EXERCISE REQUIREMENTS: In the records that come next, find every line with "href". Return those lines.

SUPPLIED RECORDS:
··········

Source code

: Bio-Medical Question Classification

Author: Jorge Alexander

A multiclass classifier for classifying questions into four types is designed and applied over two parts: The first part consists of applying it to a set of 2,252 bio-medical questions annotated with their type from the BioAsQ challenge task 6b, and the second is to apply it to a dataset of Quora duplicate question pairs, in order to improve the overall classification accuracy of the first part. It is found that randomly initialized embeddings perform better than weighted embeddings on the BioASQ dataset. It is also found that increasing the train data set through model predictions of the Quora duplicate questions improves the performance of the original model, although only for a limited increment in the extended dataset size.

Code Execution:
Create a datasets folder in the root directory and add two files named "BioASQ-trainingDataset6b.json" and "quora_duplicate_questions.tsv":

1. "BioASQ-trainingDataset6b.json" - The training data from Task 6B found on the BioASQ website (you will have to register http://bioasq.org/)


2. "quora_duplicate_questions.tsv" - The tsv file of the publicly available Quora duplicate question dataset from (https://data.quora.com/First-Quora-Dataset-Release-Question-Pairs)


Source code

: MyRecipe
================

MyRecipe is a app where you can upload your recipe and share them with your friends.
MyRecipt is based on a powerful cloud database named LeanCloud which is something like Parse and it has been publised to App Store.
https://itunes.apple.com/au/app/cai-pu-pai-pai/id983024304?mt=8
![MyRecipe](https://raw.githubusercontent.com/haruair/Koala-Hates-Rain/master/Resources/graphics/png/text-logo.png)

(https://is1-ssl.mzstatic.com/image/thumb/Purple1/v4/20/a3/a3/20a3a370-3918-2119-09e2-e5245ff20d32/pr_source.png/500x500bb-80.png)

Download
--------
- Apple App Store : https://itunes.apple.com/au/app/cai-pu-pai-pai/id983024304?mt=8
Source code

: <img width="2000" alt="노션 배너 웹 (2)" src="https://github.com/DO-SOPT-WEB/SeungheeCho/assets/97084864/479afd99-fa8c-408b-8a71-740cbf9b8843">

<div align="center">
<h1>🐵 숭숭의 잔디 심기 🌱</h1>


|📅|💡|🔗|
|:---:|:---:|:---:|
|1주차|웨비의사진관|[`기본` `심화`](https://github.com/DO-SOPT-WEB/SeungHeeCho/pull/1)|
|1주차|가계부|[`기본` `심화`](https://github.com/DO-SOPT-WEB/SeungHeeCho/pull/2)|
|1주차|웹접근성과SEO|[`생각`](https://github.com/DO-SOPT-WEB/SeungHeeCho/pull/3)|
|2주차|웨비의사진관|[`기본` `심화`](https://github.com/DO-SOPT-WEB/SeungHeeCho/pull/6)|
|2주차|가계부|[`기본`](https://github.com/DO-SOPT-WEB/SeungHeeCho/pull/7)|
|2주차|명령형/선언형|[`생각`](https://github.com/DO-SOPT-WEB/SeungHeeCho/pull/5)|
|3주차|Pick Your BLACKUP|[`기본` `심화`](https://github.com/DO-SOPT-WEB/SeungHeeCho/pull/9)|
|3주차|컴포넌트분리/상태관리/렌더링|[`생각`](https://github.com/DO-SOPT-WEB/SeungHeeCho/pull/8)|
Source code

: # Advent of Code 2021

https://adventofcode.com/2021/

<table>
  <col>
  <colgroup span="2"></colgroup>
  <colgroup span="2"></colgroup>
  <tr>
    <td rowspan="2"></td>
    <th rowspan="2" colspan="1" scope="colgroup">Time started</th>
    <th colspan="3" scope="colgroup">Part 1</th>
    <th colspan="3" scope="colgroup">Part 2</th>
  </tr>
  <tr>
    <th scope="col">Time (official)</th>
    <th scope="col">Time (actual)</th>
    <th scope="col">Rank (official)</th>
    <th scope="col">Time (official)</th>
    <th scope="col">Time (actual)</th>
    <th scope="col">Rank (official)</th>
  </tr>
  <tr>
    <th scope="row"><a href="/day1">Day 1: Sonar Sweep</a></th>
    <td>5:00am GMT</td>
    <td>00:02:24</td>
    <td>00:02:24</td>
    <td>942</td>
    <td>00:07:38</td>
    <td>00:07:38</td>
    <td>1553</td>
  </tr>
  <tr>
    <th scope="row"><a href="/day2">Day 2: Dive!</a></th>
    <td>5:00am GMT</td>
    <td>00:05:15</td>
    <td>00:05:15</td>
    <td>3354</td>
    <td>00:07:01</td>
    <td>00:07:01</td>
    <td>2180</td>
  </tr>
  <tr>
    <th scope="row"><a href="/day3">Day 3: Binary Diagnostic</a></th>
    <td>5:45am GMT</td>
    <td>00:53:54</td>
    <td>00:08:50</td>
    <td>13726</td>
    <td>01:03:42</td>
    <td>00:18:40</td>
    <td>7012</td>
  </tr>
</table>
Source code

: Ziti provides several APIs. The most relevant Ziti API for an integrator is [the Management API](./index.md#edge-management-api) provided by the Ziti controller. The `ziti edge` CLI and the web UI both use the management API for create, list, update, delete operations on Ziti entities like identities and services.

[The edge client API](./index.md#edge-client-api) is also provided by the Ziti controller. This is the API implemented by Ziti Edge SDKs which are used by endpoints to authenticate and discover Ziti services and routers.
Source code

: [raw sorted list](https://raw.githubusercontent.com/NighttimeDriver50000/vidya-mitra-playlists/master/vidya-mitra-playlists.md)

··········

OUTPUT:
    <th scope="row"><a href="/day1">Day 1: Sonar Sweep</a></th>
    <th scope="row"><a href="/day2">Day 2: Dive!</a></th>
    <th scope="row"><a href="/day3">Day 3: Binary Diagnostic</a></th>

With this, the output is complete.